INSTRUCTIONS FOR THE TASK: Copy the first line of the entries below and every line after it through the line containing "(2016-11-15) - see". Do not include pictures.

[Document images with source code]
>>
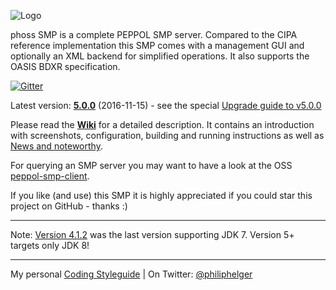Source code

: ![Logo](https://github.com/phax/peppol-smp-server/blob/master/docs/logo/logo-gradient-446-100.png)

phoss SMP is a complete PEPPOL SMP server. Compared to the CIPA reference implementation this SMP comes with a management GUI and optionally an XML backend for simplified operations. It also supports the OASIS BDXR specification.

[![Gitter](https://badges.gitter.im/phax/peppol-smp-server.svg)](https://gitter.im/phax/peppol-smp-server?utm_source=badge&utm_medium=badge&utm_campaign=pr-badge)

Latest version: **[5.0.0](https://github.com/phax/peppol-smp-server/releases/tag/peppol-smp-server-parent-pom-5.0.0)** (2016-11-15) - see the special [Upgrade guide to v5.0.0](https://github.com/phax/peppol-smp-server/wiki/Upgrade-Guide-V5)

Please read the **[Wiki](https://github.com/phax/peppol-smp-server/wiki)** for a detailed description. It contains an introduction with screenshots, configuration, building and running instructions as well as [News and noteworthy](https://github.com/phax/peppol-smp-server/wiki/News-and-noteworthy).

For querying an SMP server you may want to have a look at the OSS [peppol-smp-client](https://github.com/phax/peppol-commons/).

If you like (and use) this SMP it is highly appreciated if you could star this project on GitHub - thanks :)

---

Note: [Version 4.1.2](https://github.com/phax/peppol-smp-server/releases/tag/peppol-smp-server-parent-pom-4.1.2) was the last version supporting JDK 7. Version 5+ targets only JDK 8! 

---

My personal [Coding Styleguide](https://github.com/phax/meta/blob/master/CodeingStyleguide.md) |
On Twitter: <a href="https://twitter.com/philiphelger">@philiphelger</a>
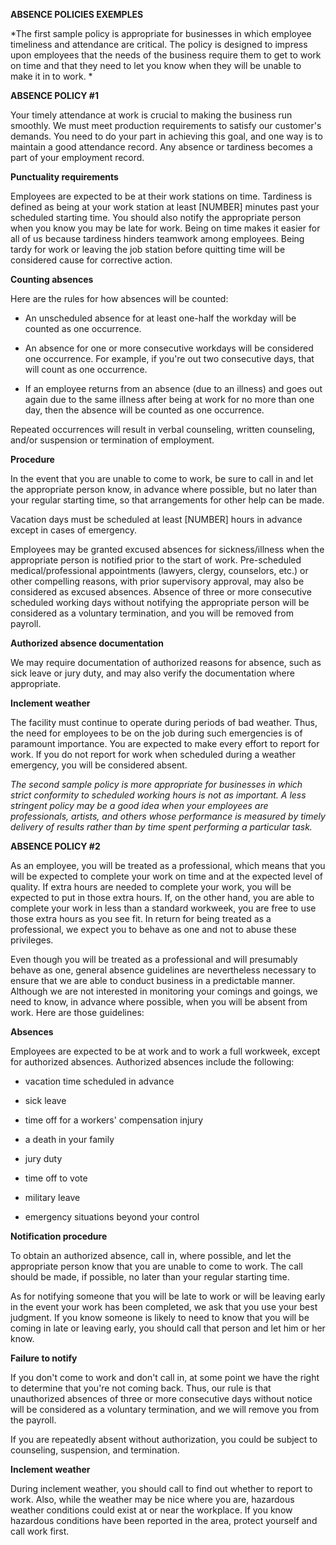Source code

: **ABSENCE POLICIES EXEMPLES**

*The first sample policy is appropriate for businesses in which employee
timeliness and attendance are critical. The policy is designed to
impress upon employees that the needs of the business require them to
get to work on time and that they need to let you know when they will be
unable to make it in to work. *

**ABSENCE POLICY #1**

Your timely attendance at work is crucial to making the business run
smoothly. We must meet production requirements to satisfy our
customer\'s demands. You need to do your part in achieving this goal,
and one way is to maintain a good attendance record. Any absence or
tardiness becomes a part of your employment record.

**Punctuality requirements**

Employees are expected to be at their work stations on time. Tardiness
is defined as being at your work station at least \[NUMBER\] minutes
past your scheduled starting time. You should also notify the
appropriate person when you know you may be late for work. Being on time
makes it easier for all of us because tardiness hinders teamwork among
employees. Being tardy for work or leaving the job station before
quitting time will be considered cause for corrective action.

**Counting absences**

Here are the rules for how absences will be counted:

-   An unscheduled absence for at least one-half the workday will be
    counted as one occurrence.

-   An absence for one or more consecutive workdays will be considered
    one occurrence. For example, if you're out two consecutive days,
    that will count as one occurrence.

-   If an employee returns from an absence (due to an illness) and goes
    out again due to the same illness after being at work for no more
    than one day, then the absence will be counted as one occurrence.

Repeated occurrences will result in verbal counseling, written
counseling, and/or suspension or termination of employment.

**Procedure**

In the event that you are unable to come to work, be sure to call in and
let the appropriate person know, in advance where possible, but no later
than your regular starting time, so that arrangements for other help can
be made.

Vacation days must be scheduled at least \[NUMBER\] hours in advance
except in cases of emergency.

Employees may be granted excused absences for sickness/illness when the
appropriate person is notified prior to the start of work. Pre-scheduled
medical/professional appointments (lawyers, clergy, counselors, etc.) or
other compelling reasons, with prior supervisory approval, may also be
considered as excused absences. Absence of three or more consecutive
scheduled working days without notifying the appropriate person will be
considered as a voluntary termination, and you will be removed from
payroll.

**Authorized absence documentation**

We may require documentation of authorized reasons for absence, such as
sick leave or jury duty, and may also verify the documentation where
appropriate.

**Inclement weather**

The facility must continue to operate during periods of bad weather.
Thus, the need for employees to be on the job during such emergencies is
of paramount importance. You are expected to make every effort to report
for work. If you do not report for work when scheduled during a weather
emergency, you will be considered absent.

*The second sample policy is more appropriate for businesses in which
strict conformity to scheduled working hours is not as important. A less
stringent policy may be a good idea when your employees are
professionals, artists, and others whose performance is measured by
timely delivery of results rather than by time spent performing a
particular task.*

**ABSENCE POLICY #2**

As an employee, you will be treated as a professional, which means that
you will be expected to complete your work on time and at the expected
level of quality. If extra hours are needed to complete your work, you
will be expected to put in those extra hours. If, on the other hand, you
are able to complete your work in less than a standard workweek, you are
free to use those extra hours as you see fit. In return for being
treated as a professional, we expect you to behave as one and not to
abuse these privileges.

Even though you will be treated as a professional and will presumably
behave as one, general absence guidelines are nevertheless necessary to
ensure that we are able to conduct business in a predictable manner.
Although we are not interested in monitoring your comings and goings, we
need to know, in advance where possible, when you will be absent from
work. Here are those guidelines:

**Absences**

Employees are expected to be at work and to work a full workweek, except
for authorized absences. Authorized absences include the following:

-   vacation time scheduled in advance

-   sick leave

-   time off for a workers' compensation injury

-   a death in your family

-   jury duty

-   time off to vote

-   military leave

-   emergency situations beyond your control

**Notification procedure**

To obtain an authorized absence, call in, where possible, and let the
appropriate person know that you are unable to come to work. The call
should be made, if possible, no later than your regular starting time.

As for notifying someone that you will be late to work or will be
leaving early in the event your work has been completed, we ask that you
use your best judgment. If you know someone is likely to need to know
that you will be coming in late or leaving early, you should call that
person and let him or her know.

**Failure to notify**

If you don't come to work and don't call in, at some point we have the
right to determine that you're not coming back. Thus, our rule is that
unauthorized absences of three or more consecutive days without notice
will be considered as a voluntary termination, and we will remove you
from the payroll.

If you are repeatedly absent without authorization, you could be subject
to counseling, suspension, and termination.

**Inclement weather**

During inclement weather, you should call to find out whether to report
to work. Also, while the weather may be nice where you are, hazardous
weather conditions could exist at or near the workplace. If you know
hazardous conditions have been reported in the area, protect yourself
and call work first.
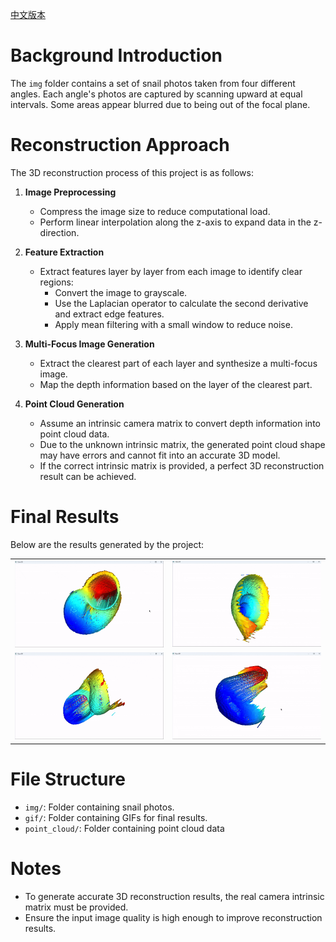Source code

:[中文版本](README_ZH.md)

# Background Introduction

The `img` folder contains a set of snail photos taken from four different angles. Each angle's photos are captured by scanning upward at equal intervals. Some areas appear blurred due to being out of the focal plane.

# Reconstruction Approach

The 3D reconstruction process of this project is as follows:

1. **Image Preprocessing**  
   - Compress the image size to reduce computational load.
   - Perform linear interpolation along the z-axis to expand data in the z-direction.

2. **Feature Extraction**  
   - Extract features layer by layer from each image to identify clear regions:
     - Convert the image to grayscale.
     - Use the Laplacian operator to calculate the second derivative and extract edge features.
     - Apply mean filtering with a small window to reduce noise.

3. **Multi-Focus Image Generation**  
   - Extract the clearest part of each layer and synthesize a multi-focus image.
   - Map the depth information based on the layer of the clearest part.

4. **Point Cloud Generation**  
   - Assume an intrinsic camera matrix to convert depth information into point cloud data.
   - Due to the unknown intrinsic matrix, the generated point cloud shape may have errors and cannot fit into an accurate 3D model.
   - If the correct intrinsic matrix is provided, a perfect 3D reconstruction result can be achieved.

# Final Results

Below are the results generated by the project:

<table>
    <tr>
        <td><img src="./gif/gif1.gif" alt="Result 1" width="300"></td>
        <td><img src="./gif/gif2.gif" alt="Result 2" width="300"></td>
    </tr>
    <tr>
        <td><img src="./gif/gif3.gif" alt="Result 3" width="300"></td>
        <td><img src="./gif/gif4.gif" alt="Result 4" width="300"></td>
    </tr>
</table>

# File Structure

- `img/`: Folder containing snail photos.
- `gif/`: Folder containing GIFs for final results.
- `point_cloud/`: Folder containing point cloud data

# Notes

- To generate accurate 3D reconstruction results, the real camera intrinsic matrix must be provided.
- Ensure the input image quality is high enough to improve reconstruction results.
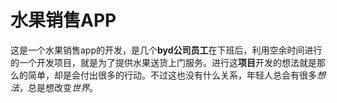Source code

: 水果销售APP
==========

这是一个水果销售app的开发，是几个**byd公司员工**在下班后，利用空余时间进行的一个开发项目，就是为了提供水果送货上门服务。进行这**项目**开发的想法就是那么的简单，却是会付出很多的行动。不过这也没有什么关系，年轻人总会有很多*想法*，总是想改变*世界*。
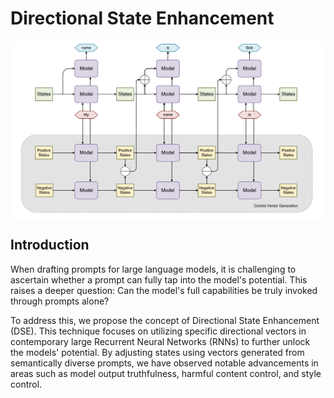 # Directional State Enhancement

<img align="center" src="assets/contrast.png" width="750">

## Introduction

When drafting prompts for large language models, it is challenging to ascertain whether a prompt can fully tap into the model's potential. This raises a deeper question: Can the model's full capabilities be truly invoked through prompts alone?

To address this, we propose the concept of Directional State Enhancement (DSE). This technique focuses on utilizing specific directional vectors in contemporary large Recurrent Neural Networks (RNNs) to further unlock the models' potential. By adjusting states using vectors generated from semantically diverse prompts, we have observed notable advancements in areas such as model output truthfulness, harmful content control, and style control.

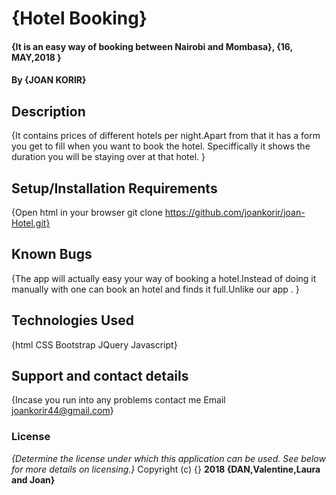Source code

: # {Hotel Booking}
#### {It is an easy way of booking between Nairobi and Mombasa}, {16, MAY,2018  }
#### By **{JOAN KORIR}**
## Description
{It contains prices of different hotels per night.Apart from that it has a form you get to fill when you want to
book the hotel. Speciffically it shows the duration you will be staying over at that  hotel. }
## Setup/Installation Requirements
{Open html in your browser
git clone https://github.com/joankorir/joan-Hotel.git}
## Known Bugs
{The app will actually easy your way of booking a hotel.Instead of doing it manually with one can book an hotel and finds it full.Unlike our app . }
## Technologies Used
{html
CSS
Bootstrap
JQuery
Javascript}

## Support and contact details
{Incase you run into any problems contact me Email joankorir44@gmail.com}
### License
*{Determine the license under which this application can be used.  See below for more details on licensing.}*
Copyright (c) {} **2018 {DAN,Valentine,Laura and Joan}**
  
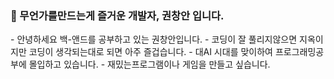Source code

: <h3>🙂 무언가를만드는게 즐거운  개발자, 권창안 입니다.</h3>
- 안녕하세요 백-앤드를 공부하고 있는 권창안입니다.
- 코딩이 잘 풀리지않으면 지옥이지만 코딩이 생각되는대로 되면 아주 즐겁습니다.
- 대AI 시대를 맞이하여 프로그래밍공부에 몰입하고 있습니다.
- 재밌는프로그램이나 게임을 만들고 싶습니다.

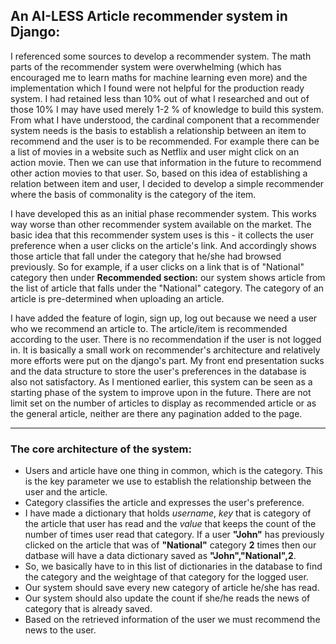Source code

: ## An AI-LESS Article recommender system in Django:

I referenced some sources to develop a recommender system. The math parts of the recommender system were overwhelming (which has encouraged me to learn maths for machine learning even more) and the implementation which I found were not helpful for the production ready system. I had retained less than 10% out of what I researched and out of those 10% I may have used merely 1-2 % of knowledge to build this system. From what I have understood, the cardinal component that a recommender system needs is the basis to establish a relationship between an item to recommend and the user is to be recommended. For example there can be a list of movies in a website such as Netflix and user might click on an action movie. Then we can use that information in the future to recommend other action movies to that user. So, based on this idea of establishing a relation between item and user, I decided to develop a simple recommender where the basis of commonality is the category of the item.

I have developed this as an initial phase recommender system. This works way worse than other recommender system available on the market. The basic idea that this recommender system uses is this - it collects the user preference when a user clicks on the article's link. And accordingly shows those article that fall under the category that he/she had browsed previously. So for example, if a user clicks on a link that is of "National" category then under **Recommended section:** our system shows article from the list of article that falls under the "National" category. The category of an article is pre-determined when uploading an article.

I have added the feature of login, sign up, log out because we need a user who we recommend an article to. The article/item is recommended according to the user. There is no recommendation if the user is not logged in. It is basically a small work on recommender's architecture and relatively more efforts were put on the django's part. My front end presentation sucks and the data structure to store the user's preferences in the database is also not satisfactory. As I mentioned earlier, this system can be seen as a starting phase of the system to improve upon in the future. There are not limit set on the number of articles to display as recommended article or as the general article, neither are there any pagination added to the page. 

___

### The core architecture of the system:

- Users and article have one thing in common, which is the category. This is the key parameter we use to establish the relationship between the user and the article.
- Category classifies the article and expresses the user's preference.
- I have made a dictionary that holds *username*, *key* that is category of the article that user has read and the *value* that keeps the count of the number of times user read that category. If a user **"John"** has previously clicked on the article that was of **"National"** category **2** times then our datbase will have a data dictionary saved as **"John","National",2**.
- So, we basically have to in this list of dictionaries in the database to find the category and the weightage of that category for the logged user. 
- Our system should save every new category of article he/she has read.
- Our system should also update the count if she/he reads the news of category that is already saved.
- Based on the retrieved information of the user we must recommend the news to the user. 
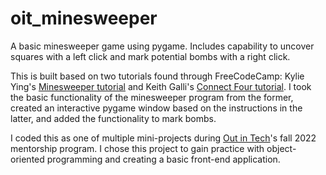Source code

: # oit_minesweeper

A basic minesweeper game using pygame. Includes capability to uncover squares with a left click and mark potential bombs with a right click.

This is built based on two tutorials found through FreeCodeCamp: Kylie Ying's [Minesweeper tutorial](https://www.youtube.com/watch?v=Fjw7Lc9zlyU) and Keith Galli's [Connect Four tutorial](https://www.youtube.com/watch?v=XpYz-q1lxu8). I took the basic functionality of the minesweeper program from the former, created an interactive pygame window based on the instructions in the latter, and added the functionality to mark bombs.

I coded this as one of multiple mini-projects during [Out in Tech](https://outintech.com/)'s fall 2022 mentorship program. I chose this project to gain practice with object-oriented programming and creating a basic front-end application.
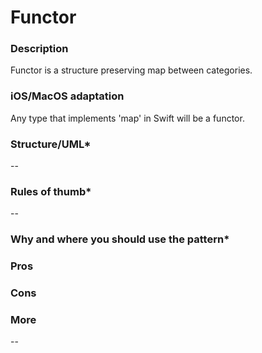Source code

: 
# Functor

### Description </br>
Functor is a structure preserving map between categories. </br>


### iOS/MacOS adaptation </br>
Any type that implements 'map' in Swift will be a functor. </br>

### Structure/UML*
--

### Rules of thumb*
--

### Why and where you should use the pattern*

### Pros </br>

### Cons </br>

### More
--
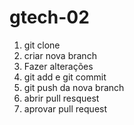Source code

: # gtech-02

1. git clone
2. criar nova branch
3. Fazer alterações
4. git add e git commit
5. git push da nova branch
6. abrir pull resquest
7. aprovar pull request
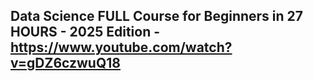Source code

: ## Data Science FULL Course for Beginners in 27 HOURS - 2025 Edition - https://www.youtube.com/watch?v=gDZ6czwuQ18

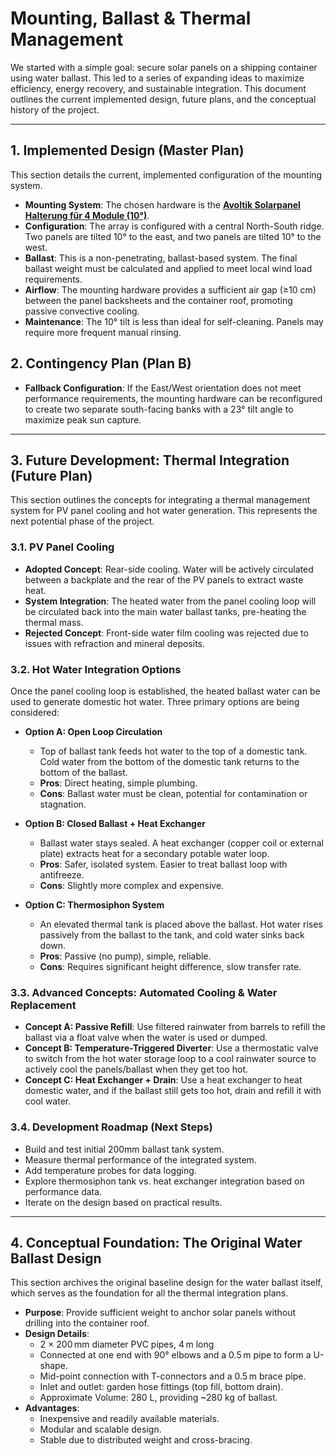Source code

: # Mounting, Ballast & Thermal Management

We started with a simple goal: secure solar panels on a shipping container using water ballast. This led to a series of expanding ideas to maximize efficiency, energy recovery, and sustainable integration. This document outlines the current implemented design, future plans, and the conceptual history of the project.

---

## 1. Implemented Design (Master Plan)

This section details the current, implemented configuration of the mounting system.

*   **Mounting System**: The chosen hardware is the **[Avoltik Solarpanel Halterung für 4 Module (10°)](https://pv-insel.de/products/avoltik-solarpanel-halterung-fur-4-module-komplettset-fur-solarmodule-bis-2000-1200-mm)**.
*   **Configuration**: The array is configured with a central North-South ridge. Two panels are tilted 10° to the east, and two panels are tilted 10° to the west.
*   **Ballast**: This is a non-penetrating, ballast-based system. The final ballast weight must be calculated and applied to meet local wind load requirements.
*   **Airflow**: The mounting hardware provides a sufficient air gap (≥10 cm) between the panel backsheets and the container roof, promoting passive convective cooling.
*   **Maintenance**: The 10° tilt is less than ideal for self-cleaning. Panels may require more frequent manual rinsing.

## 2. Contingency Plan (Plan B)

*   **Fallback Configuration**: If the East/West orientation does not meet performance requirements, the mounting hardware can be reconfigured to create two separate south-facing banks with a 23° tilt angle to maximize peak sun capture.

---

## 3. Future Development: Thermal Integration (Future Plan)

This section outlines the concepts for integrating a thermal management system for PV panel cooling and hot water generation. This represents the next potential phase of the project.

### 3.1. PV Panel Cooling

*   **Adopted Concept**: Rear-side cooling. Water will be actively circulated between a backplate and the rear of the PV panels to extract waste heat.
*   **System Integration**: The heated water from the panel cooling loop will be circulated back into the main water ballast tanks, pre-heating the thermal mass.
*   **Rejected Concept**: Front-side water film cooling was rejected due to issues with refraction and mineral deposits.

### 3.2. Hot Water Integration Options

Once the panel cooling loop is established, the heated ballast water can be used to generate domestic hot water. Three primary options are being considered:

*   **Option A: Open Loop Circulation**
    *   Top of ballast tank feeds hot water to the top of a domestic tank. Cold water from the bottom of the domestic tank returns to the bottom of the ballast.
    *   **Pros**: Direct heating, simple plumbing.
    *   **Cons**: Ballast water must be clean, potential for contamination or stagnation.

*   **Option B: Closed Ballast + Heat Exchanger**
    *   Ballast water stays sealed. A heat exchanger (copper coil or external plate) extracts heat for a secondary potable water loop.
    *   **Pros**: Safer, isolated system. Easier to treat ballast loop with antifreeze.
    *   **Cons**: Slightly more complex and expensive.

*   **Option C: Thermosiphon System**
    *   An elevated thermal tank is placed above the ballast. Hot water rises passively from the ballast to the tank, and cold water sinks back down.
    *   **Pros**: Passive (no pump), simple, reliable.
    *   **Cons**: Requires significant height difference, slow transfer rate.

### 3.3. Advanced Concepts: Automated Cooling & Water Replacement

*   **Concept A: Passive Refill**: Use filtered rainwater from barrels to refill the ballast via a float valve when the water is used or dumped.
*   **Concept B: Temperature-Triggered Diverter**: Use a thermostatic valve to switch from the hot water storage loop to a cool rainwater source to actively cool the panels/ballast when they get too hot.
*   **Concept C: Heat Exchanger + Drain**: Use a heat exchanger to heat domestic water, and if the ballast still gets too hot, drain and refill it with cool water.

### 3.4. Development Roadmap (Next Steps)
*	Build and test initial 200mm ballast tank system.
*	Measure thermal performance of the integrated system.
*	Add temperature probes for data logging.
*	Explore thermosiphon tank vs. heat exchanger integration based on performance data.
*	Iterate on the design based on practical results.

---

## 4. Conceptual Foundation: The Original Water Ballast Design

This section archives the original baseline design for the water ballast itself, which serves as the foundation for all the thermal integration plans.

*   **Purpose**: Provide sufficient weight to anchor solar panels without drilling into the container roof.
*   **Design Details**:
    *   2 × 200 mm diameter PVC pipes, 4 m long
    *   Connected at one end with 90° elbows and a 0.5 m pipe to form a U-shape.
    *   Mid-point connection with T-connectors and a 0.5 m brace pipe.
    *   Inlet and outlet: garden hose fittings (top fill, bottom drain).
    *   Approximate Volume: 280 L, providing ~280 kg of ballast.
*   **Advantages**:
    *   Inexpensive and readily available materials.
    *   Modular and scalable design.
    *   Stable due to distributed weight and cross-bracing.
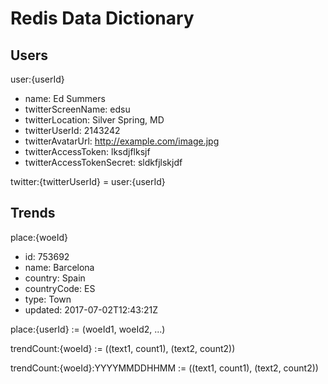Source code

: # Redis Data Dictionary

## Users

user:{userId}

  - name: Ed Summers
  - twitterScreenName: edsu
  - twitterLocation: Silver Spring, MD
  - twitterUserId: 2143242
  - twitterAvatarUrl: http://example.com/image.jpg
  - twitterAccessToken: lksdjflksjf
  - twitterAccessTokenSecret: sldkfjlskjdf

twitter:{twitterUserId} = user:{userId}

## Trends

place:{woeId}

- id: 753692
- name: Barcelona
- country: Spain
- countryCode: ES
- type: Town
- updated: 2017-07-02T12:43:21Z

place:{userId} := (woeId1, woeId2, ...)

trendCount:{woeId} := ((text1, count1), (text2, count2))

trendCount:{woeId}:YYYYMMDDHHMM := ((text1, count1), (text2, count2))
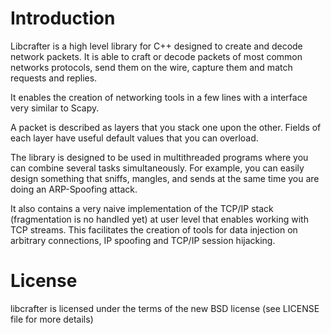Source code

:# Introduction

Libcrafter is a high level library for C++ designed to create and decode network 
packets. It is able to craft or decode packets of most common networks protocols, 
send them on the wire, capture them and match requests and replies.

It enables the creation of networking tools in a few lines with a interface 
very similar to Scapy. 

A packet is  described as layers that you stack one upon the other. Fields of 
each layer have useful default values that you can overload.

The library is designed to be used in multithreaded programs where you can 
combine several tasks simultaneously. For example, you can easily design 
something that sniffs, mangles, and sends at the same time you are doing 
an ARP-Spoofing attack.

It also contains a very naive implementation of the TCP/IP stack (fragmentation 
is no handled yet) at user level that enables working with TCP streams. This 
facilitates the creation of tools for data injection on arbitrary connections, 
IP spoofing and TCP/IP session hijacking. 

# License 

libcrafter is licensed under the terms of the new BSD license (see LICENSE file 
for more details)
<<
ANSWER:
Source code

: ![Logo](https://github.com/phax/peppol-smp-server/blob/master/docs/logo/logo-gradient-446-100.png)

phoss SMP is a complete PEPPOL SMP server. Compared to the CIPA reference implementation this SMP comes with a management GUI and optionally an XML backend for simplified operations. It also supports the OASIS BDXR specification.

[![Gitter](https://badges.gitter.im/phax/peppol-smp-server.svg)](https://gitter.im/phax/peppol-smp-server?utm_source=badge&utm_medium=badge&utm_campaign=pr-badge)

Latest version: **[5.0.0](https://github.com/phax/peppol-smp-server/releases/tag/peppol-smp-server-parent-pom-5.0.0)** (2016-11-15) - see the special [Upgrade guide to v5.0.0](https://github.com/phax/peppol-smp-server/wiki/Upgrade-Guide-V5)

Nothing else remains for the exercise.